Yesturday andToday has been a relatively bad day, Ive floated between depression stress, not wanting to eat wanting to just curl up in a corner and hide, but realistically its just one of those moments where everything seems to go wrong all at once, it just seemed intensified all at once.  Ive felt randomly anywhere from wanting to strangle people for the slightest perceived annoyance to wanting to just grab the first person I see and cuddle tackle them just for some human contact.  Although lately it seems I havent been able to keep in touch with folks ive wanted to but arent local

 Enough of that crap.

For several days I’ve been feeling the need to review some of my old spirituality notes.  I keep them in a folder, its a random collection of notes I’ve took, printouts of rituals attended or helped out with.  I haven’t done anything in a group setting since really the ordeal track at fusion and I miss it, the shared experiences, a sense of community, even if for a short time, and I miss it.  I went through them reminiscing about some of the amazing experiences I’ve had the last few years.

I mentioned in my last post about the rose candle on the altar by the front door  that I smell every time i leave the house, and that I’ve been getting the impression I’m swimming in rose.  I had gotten images like I was both somewhat literally swimming, in sort of water that was rose colored, and smelled like roses, and then later being surrounded by what I can only describe the essence of rose, the smell, a feeling of beauty, passion,sexiness etc, a feeling of more self confidence.  Its moments like these that keep me going  when it feels like the world hates me.

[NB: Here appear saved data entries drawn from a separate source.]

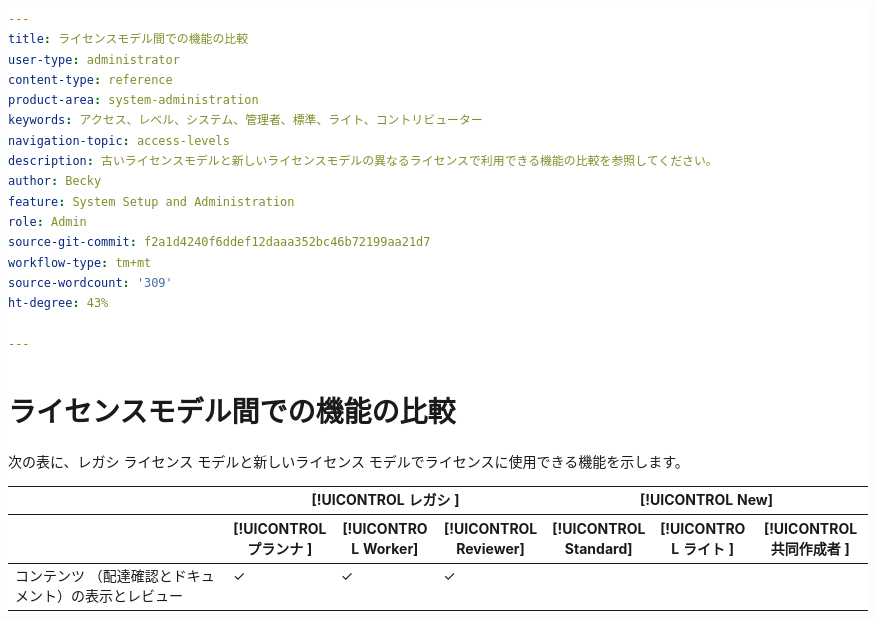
 ```yaml
---
title: ライセンスモデル間での機能の比較
user-type: administrator
content-type: reference
product-area: system-administration
keywords: アクセス、レベル、システム、管理者、標準、ライト、コントリビューター
navigation-topic: access-levels
description: 古いライセンスモデルと新しいライセンスモデルの異なるライセンスで利用できる機能の比較を参照してください。
author: Becky
feature: System Setup and Administration
role: Admin
source-git-commit: f2a1d4240f6ddef12daaa352bc46b72199aa21d7
workflow-type: tm+mt
source-wordcount: '309'
ht-degree: 43%

---
```


# ライセンスモデル間での機能の比較

次の表に、レガシ ライセンス モデルと新しいライセンス モデルでライセンスに使用できる機能を示します。

<table style="table-layout:auto"> 
 <col> 
 <col> 
 <col> 
 
 <col> 
 <col> 
 <col> 
 <thead> 
  <tr> 
   <th> </th> 
   <th colspan="3">[!UICONTROL レガシ ]</th> 
   
   <th colspan="3">[!UICONTROL New]</th> 
   </tr> 
 </thead> 
 <thead> 
  <tr> 
   <th> </th> 
   <th>[!UICONTROL プランナ ]</th> 
   <th>[!UICONTROL Worker]</th> 
   <th>[!UICONTROL Reviewer]</th> 
   
   <th>[!UICONTROL Standard]</th> 
   <th>[!UICONTROL ライト ]</th> 
   <th>[!UICONTROL 共同作成者 ]</th> 
  </tr> 
 </thead> 
 <tbody> 
  <tr> 
   <td>コンテンツ （配達確認とドキュメント）の表示とレビュー</td> 
   <td>✓</td> 
   <td>✓</td> 
   <td>✓</td> 
   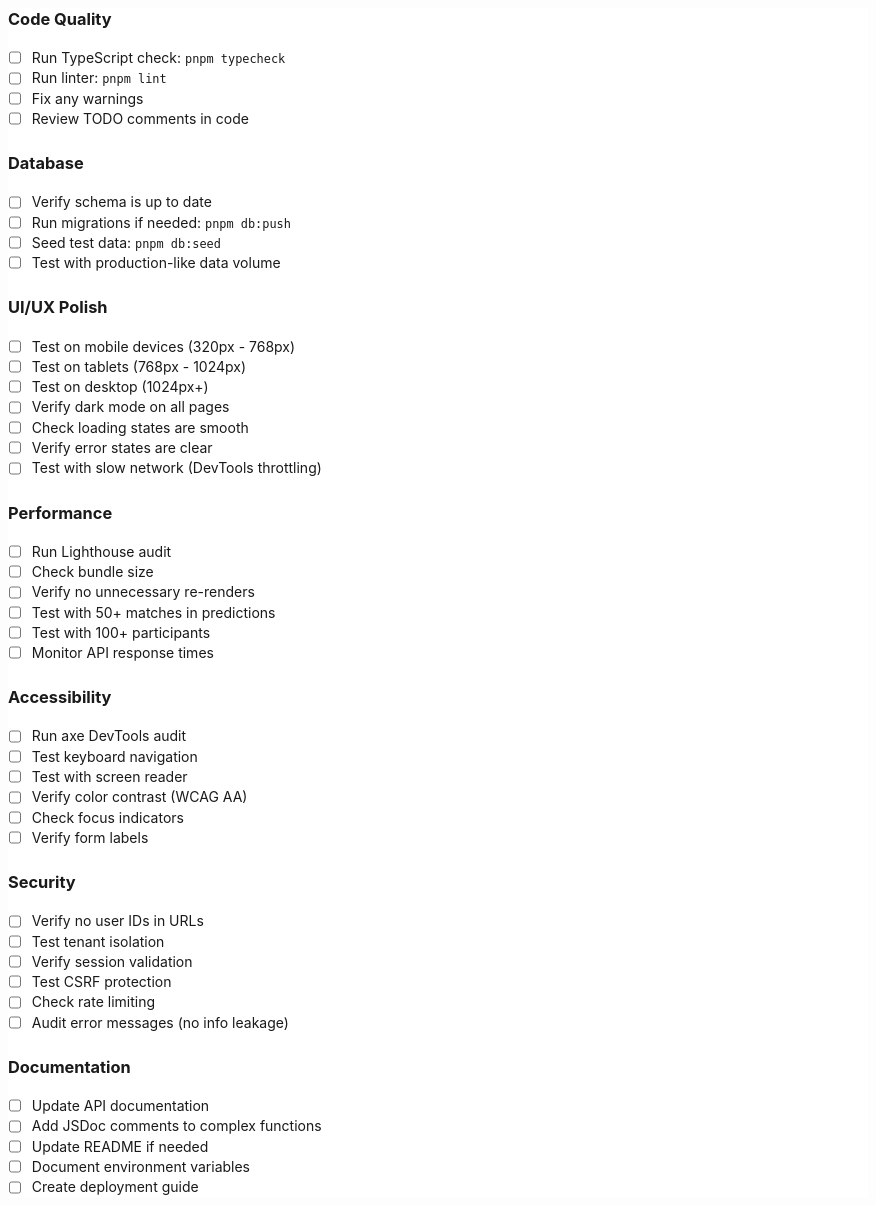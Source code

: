 ### Code Quality
- [ ] Run TypeScript check: `pnpm typecheck`
- [ ] Run linter: `pnpm lint`
- [ ] Fix any warnings
- [ ] Review TODO comments in code

### Database
- [ ] Verify schema is up to date
- [ ] Run migrations if needed: `pnpm db:push`
- [ ] Seed test data: `pnpm db:seed`
- [ ] Test with production-like data volume

### UI/UX Polish
- [ ] Test on mobile devices (320px - 768px)
- [ ] Test on tablets (768px - 1024px)
- [ ] Test on desktop (1024px+)
- [ ] Verify dark mode on all pages
- [ ] Check loading states are smooth
- [ ] Verify error states are clear
- [ ] Test with slow network (DevTools throttling)

### Performance
- [ ] Run Lighthouse audit
- [ ] Check bundle size
- [ ] Verify no unnecessary re-renders
- [ ] Test with 50+ matches in predictions
- [ ] Test with 100+ participants
- [ ] Monitor API response times

### Accessibility
- [ ] Run axe DevTools audit
- [ ] Test keyboard navigation
- [ ] Test with screen reader
- [ ] Verify color contrast (WCAG AA)
- [ ] Check focus indicators
- [ ] Verify form labels

### Security
- [ ] Verify no user IDs in URLs
- [ ] Test tenant isolation
- [ ] Verify session validation
- [ ] Test CSRF protection
- [ ] Check rate limiting
- [ ] Audit error messages (no info leakage)

### Documentation
- [ ] Update API documentation
- [ ] Add JSDoc comments to complex functions
- [ ] Update README if needed
- [ ] Document environment variables
- [ ] Create deployment guide
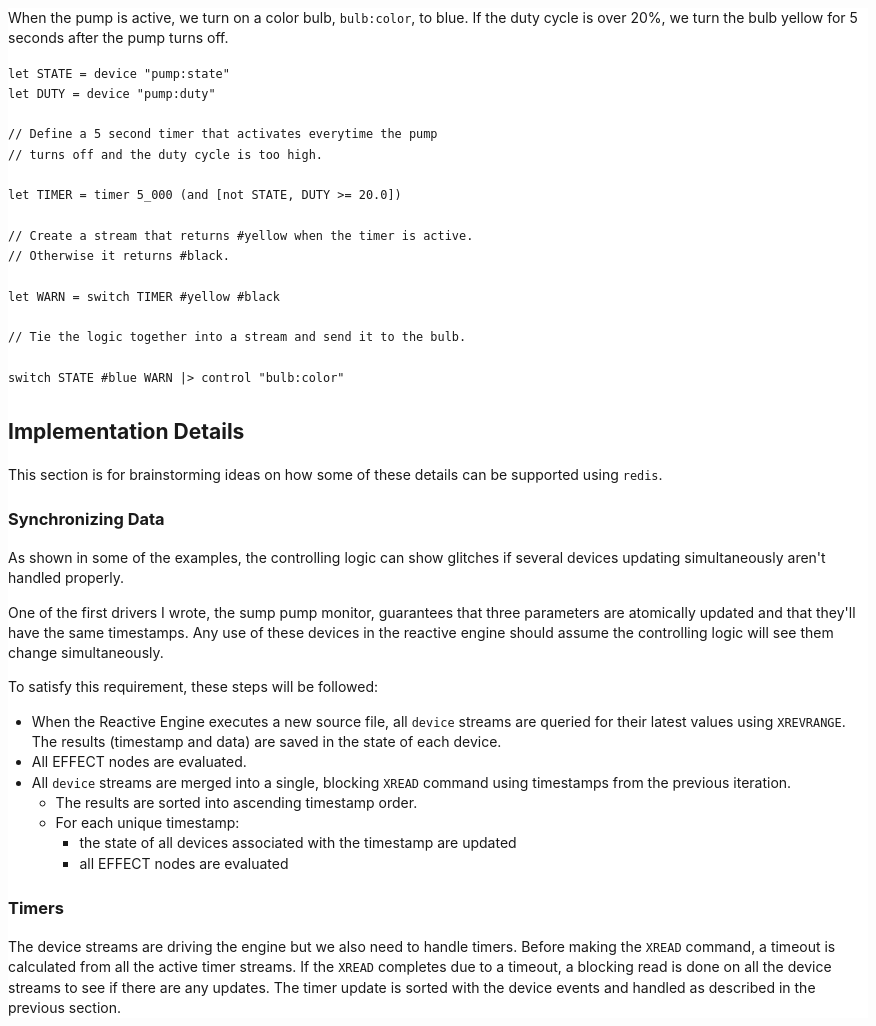 When the pump is active, we turn on a color bulb, `bulb:color`, to
blue. If the duty cycle is over 20%, we turn the bulb yellow for 5
seconds after the pump turns off.

    let STATE = device "pump:state"
    let DUTY = device "pump:duty"
    
    // Define a 5 second timer that activates everytime the pump
    // turns off and the duty cycle is too high.
    
    let TIMER = timer 5_000 (and [not STATE, DUTY >= 20.0])
    
    // Create a stream that returns #yellow when the timer is active.
    // Otherwise it returns #black.
    
    let WARN = switch TIMER #yellow #black
    
    // Tie the logic together into a stream and send it to the bulb.
    
    switch STATE #blue WARN |> control "bulb:color"

## Implementation Details

This section is for brainstorming ideas on how some of these details
can be supported using `redis`.

### Synchronizing Data

As shown in some of the examples, the controlling logic can show
glitches if several devices updating simultaneously aren't handled
properly.

One of the first drivers I wrote, the sump pump monitor, guarantees
that three parameters are atomically updated and that they'll have the
same timestamps. Any use of these devices in the reactive engine
should assume the controlling logic will see them change
simultaneously.

To satisfy this requirement, these steps will be followed:

- When the Reactive Engine executes a new source file, all `device`
  streams are queried for their latest values using `XREVRANGE`. The
  results (timestamp and data) are saved in the state of each device.
- All EFFECT nodes are evaluated.
- All `device` streams are merged into a single, blocking `XREAD`
  command using timestamps from the previous iteration.
    - The results are sorted into ascending timestamp order.
    - For each unique timestamp:
        - the state of all devices associated with the timestamp are
          updated
        - all EFFECT nodes are evaluated

### Timers

The device streams are driving the engine but we also need to handle
timers. Before making the `XREAD` command, a timeout is calculated
from all the active timer streams. If the `XREAD` completes due to a
timeout, a blocking read is done on all the device streams to see if
there are any updates. The timer update is sorted with the device
events and handled as described in the previous section.
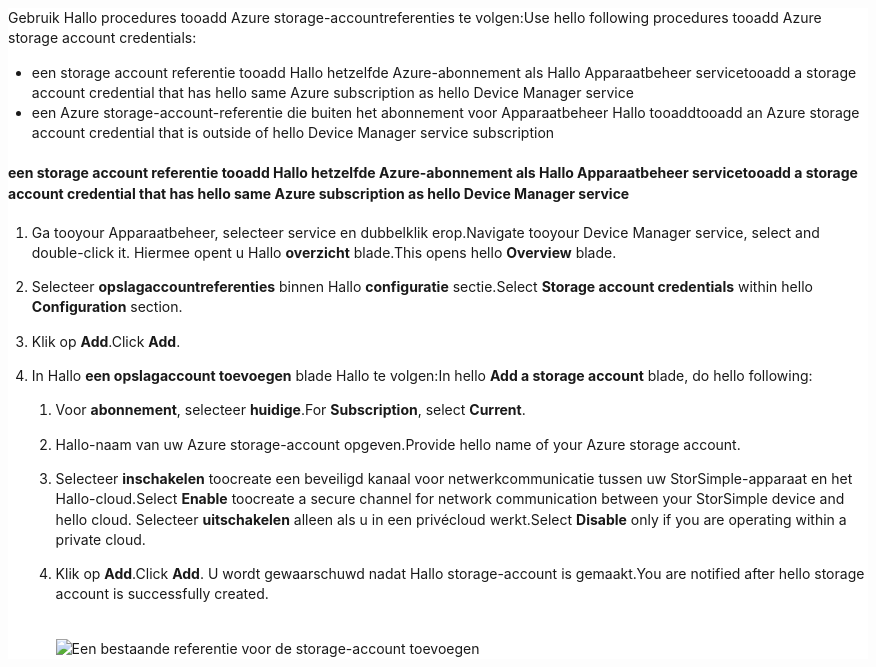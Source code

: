 <span data-ttu-id="9124c-138">Gebruik Hallo procedures tooadd Azure storage-accountreferenties te volgen:</span><span class="sxs-lookup"><span data-stu-id="9124c-138">Use hello following procedures tooadd Azure storage account credentials:</span></span>

* <span data-ttu-id="9124c-139">een storage account referentie tooadd Hallo hetzelfde Azure-abonnement als Hallo Apparaatbeheer service</span><span class="sxs-lookup"><span data-stu-id="9124c-139">tooadd a storage account credential that has hello same Azure subscription as hello Device Manager service</span></span>
* <span data-ttu-id="9124c-140">een Azure storage-account-referentie die buiten het abonnement voor Apparaatbeheer Hallo tooadd</span><span class="sxs-lookup"><span data-stu-id="9124c-140">tooadd an Azure storage account credential that is outside of hello Device Manager service subscription</span></span>

#### <a name="tooadd-a-storage-account-credential-that-has-hello-same-azure-subscription-as-hello-device-manager-service"></a><span data-ttu-id="9124c-141">een storage account referentie tooadd Hallo hetzelfde Azure-abonnement als Hallo Apparaatbeheer service</span><span class="sxs-lookup"><span data-stu-id="9124c-141">tooadd a storage account credential that has hello same Azure subscription as hello Device Manager service</span></span>

1. <span data-ttu-id="9124c-142">Ga tooyour Apparaatbeheer, selecteer service en dubbelklik erop.</span><span class="sxs-lookup"><span data-stu-id="9124c-142">Navigate tooyour Device Manager service, select and double-click it.</span></span> <span data-ttu-id="9124c-143">Hiermee opent u Hallo **overzicht** blade.</span><span class="sxs-lookup"><span data-stu-id="9124c-143">This opens hello **Overview** blade.</span></span>
2. <span data-ttu-id="9124c-144">Selecteer **opslagaccountreferenties** binnen Hallo **configuratie** sectie.</span><span class="sxs-lookup"><span data-stu-id="9124c-144">Select **Storage account credentials** within hello **Configuration** section.</span></span>
3. <span data-ttu-id="9124c-145">Klik op **Add**.</span><span class="sxs-lookup"><span data-stu-id="9124c-145">Click **Add**.</span></span>
4. <span data-ttu-id="9124c-146">In Hallo **een opslagaccount toevoegen** blade Hallo te volgen:</span><span class="sxs-lookup"><span data-stu-id="9124c-146">In hello **Add a storage account** blade, do hello following:</span></span>
   
    1. <span data-ttu-id="9124c-147">Voor **abonnement**, selecteer **huidige**.</span><span class="sxs-lookup"><span data-stu-id="9124c-147">For **Subscription**, select **Current**.</span></span>
    2. <span data-ttu-id="9124c-148">Hallo-naam van uw Azure storage-account opgeven.</span><span class="sxs-lookup"><span data-stu-id="9124c-148">Provide hello name of your Azure storage account.</span></span>
    3. <span data-ttu-id="9124c-149">Selecteer **inschakelen** toocreate een beveiligd kanaal voor netwerkcommunicatie tussen uw StorSimple-apparaat en het Hallo-cloud.</span><span class="sxs-lookup"><span data-stu-id="9124c-149">Select **Enable** toocreate a secure channel for network communication between your StorSimple device and hello cloud.</span></span> <span data-ttu-id="9124c-150">Selecteer **uitschakelen** alleen als u in een privécloud werkt.</span><span class="sxs-lookup"><span data-stu-id="9124c-150">Select **Disable** only if you are operating within a private cloud.</span></span>
    4. <span data-ttu-id="9124c-151">Klik op **Add**.</span><span class="sxs-lookup"><span data-stu-id="9124c-151">Click **Add**.</span></span> <span data-ttu-id="9124c-152">U wordt gewaarschuwd nadat Hallo storage-account is gemaakt.</span><span class="sxs-lookup"><span data-stu-id="9124c-152">You are notified after hello storage account is successfully created.</span></span><br></br>
   
        ![Een bestaande referentie voor de storage-account toevoegen](./media/storsimple-virtual-array-manage-storage-accounts/ova-add-storageacct.png)
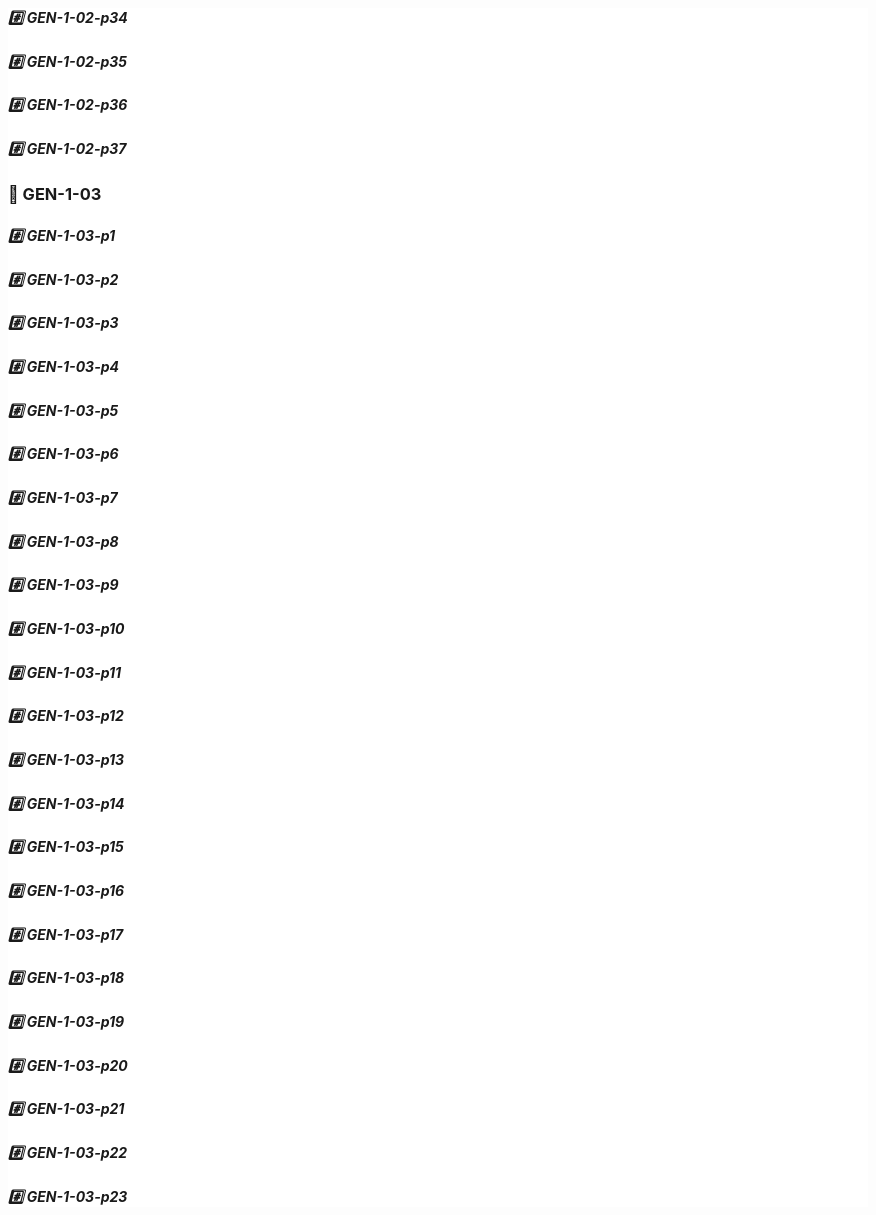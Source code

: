 ##### #️⃣ GEN-1-02-p34

##### #️⃣ GEN-1-02-p35

##### #️⃣ GEN-1-02-p36

##### #️⃣ GEN-1-02-p37

### 📑 GEN-1-03

##### #️⃣ GEN-1-03-p1

##### #️⃣ GEN-1-03-p2

##### #️⃣ GEN-1-03-p3

##### #️⃣ GEN-1-03-p4

##### #️⃣ GEN-1-03-p5

##### #️⃣ GEN-1-03-p6

##### #️⃣ GEN-1-03-p7

##### #️⃣ GEN-1-03-p8

##### #️⃣ GEN-1-03-p9

##### #️⃣ GEN-1-03-p10

##### #️⃣ GEN-1-03-p11

##### #️⃣ GEN-1-03-p12

##### #️⃣ GEN-1-03-p13

##### #️⃣ GEN-1-03-p14

##### #️⃣ GEN-1-03-p15

##### #️⃣ GEN-1-03-p16

##### #️⃣ GEN-1-03-p17

##### #️⃣ GEN-1-03-p18

##### #️⃣ GEN-1-03-p19

##### #️⃣ GEN-1-03-p20

##### #️⃣ GEN-1-03-p21

##### #️⃣ GEN-1-03-p22

##### #️⃣ GEN-1-03-p23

Last minute addition: I wrote this yesterday, and it was a pretty depressing and the gloomy weather didnt help.  I do feel a touch better today and have been productive today.

And lastly, thank you Sir for thinking about me, and giving me helpful advice even when you have your own shit going on.  It may be hard for me to express sometimes but you mean the world to me,and have been with me through the good and bad times, love ya lots!

 

I did sit for a few minutes at the altar with my makeup mirror on it, with the head-space I’m in at the moment I couldn’t bring myself to look in the mirror, I think I would just dissolve into tears, and be depressed, so I sat, wrote this, then sat some more.  For me I use electronic/trance music to get myself in a better frame of mind, where odd thinking and theories of what I should do next are much easier to handle cause I’m not over thinking them, where there can be a thousand million things i need to do floating thru my head, but its ok cause I’m not stressing over one particular thing or another.  It helped me clear my mind a bit and helped me center myself a bit more.    I had known I needed to it for awhile and i kept putting it off  not sure exactly why but should have trusted my gut on that one it definitely helped

daily fire 4/9

earlier today the freya statue  caught my eye, and after having a very stressful call with the cell phone company i decided to meditate and shut off for a few minutes and I started to listen to trance music and started to think of her and her beauty and sexuality, had some really hot and interesting visons/daydreams/etc and wanted to say thanks to Freya for them.